Segment Start: Available records

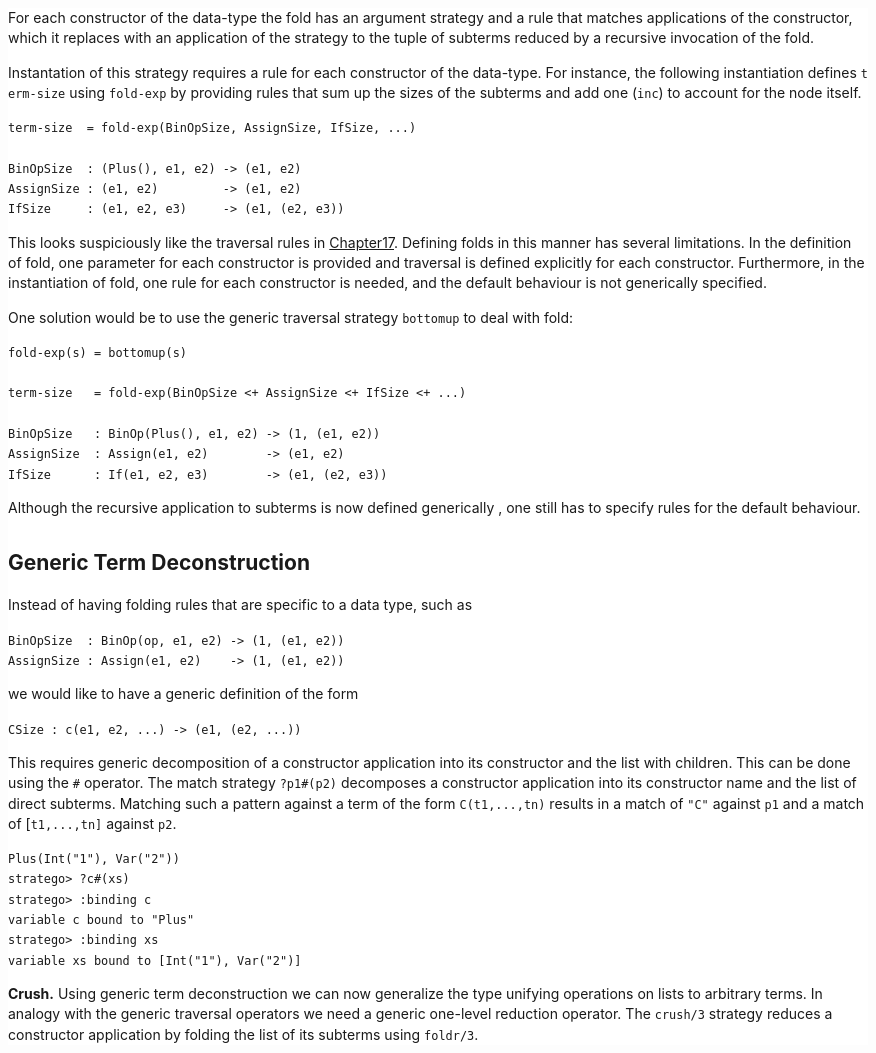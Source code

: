 For each constructor of the data-type the fold has an argument strategy and a rule that matches applications of the constructor, which it replaces with an application of the strategy to the tuple of subterms reduced by a recursive invocation of the fold.

Instantation of this strategy requires a rule for each constructor of the data-type. For instance, the following instantiation defines `term-size` using `fold-exp` by providing rules that sum up the sizes of the subterms and add one (`inc`) to account for the node itself.

    term-size  = fold-exp(BinOpSize, AssignSize, IfSize, ...)

    BinOpSize  : (Plus(), e1, e2) -> (e1, e2)
    AssignSize : (e1, e2)         -> (e1, e2)
    IfSize     : (e1, e2, e3)     -> (e1, (e2, e3))

This looks suspiciously like the traversal rules in [Chapter17][1]. Defining folds in this manner has several limitations. In the definition of fold, one parameter for each constructor is provided and traversal is defined explicitly for each constructor. Furthermore, in the instantiation of fold, one rule for each constructor is needed, and the default behaviour is not generically specified.

One solution would be to use the generic traversal strategy `bottomup` to deal with fold:

    fold-exp(s) = bottomup(s)

    term-size   = fold-exp(BinOpSize <+ AssignSize <+ IfSize <+ ...)

    BinOpSize   : BinOp(Plus(), e1, e2) -> (1, (e1, e2))
    AssignSize  : Assign(e1, e2)        -> (e1, e2)
    IfSize      : If(e1, e2, e3)        -> (e1, (e2, e3))

Although the recursive application to subterms is now defined generically , one still has to specify rules for the default behaviour.

## Generic Term Deconstruction

Instead of having folding rules that are specific to a data type, such as

    BinOpSize  : BinOp(op, e1, e2) -> (1, (e1, e2))
    AssignSize : Assign(e1, e2)    -> (1, (e1, e2))

we would like to have a generic definition of the form

    CSize : c(e1, e2, ...) -> (e1, (e2, ...))

This requires generic decomposition of a constructor application into its constructor and the list with children. This can be done using the `#` operator. The match strategy `?p1#(p2)` decomposes a constructor application into its constructor name and the list of direct subterms. Matching such a pattern against a term of the form `C(t1,...,tn)` results in a match of `"C"` against `p1` and a match of [`t1,...,tn]` against `p2`.

    Plus(Int("1"), Var("2"))
    stratego> ?c#(xs)
    stratego> :binding c
    variable c bound to "Plus"
    stratego> :binding xs
    variable xs bound to [Int("1"), Var("2")]

**Crush.** Using generic term deconstruction we can now generalize the type unifying operations on lists to arbitrary terms. In analogy with the generic traversal operators we need a generic one-level reduction operator. The `crush/3` strategy reduces a constructor application by folding the list of its subterms using `foldr/3`.


[1]: stratego-traversal-strategies.html "Chapter"
[2]: ref-implode-asfix.html "implode-asfix"
[3]: ref-sglr.html "sglr"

Segment End: Available records

▸ Work instruction
Across all the records, find the lines containing the word "such" and reproduce each one.

▸ Completed task
Instead of having folding rules that are specific to a data type, such as
This requires generic decomposition of a constructor application into its constructor and the list with children. This can be done using the `#` operator. The match strategy `?p1#(p2)` decomposes a constructor application into its constructor name and the list of direct subterms. Matching such a pattern against a term of the form `C(t1,...,tn)` results in a match of `"C"` against `p1` and a match of [`t1,...,tn]` against `p2`.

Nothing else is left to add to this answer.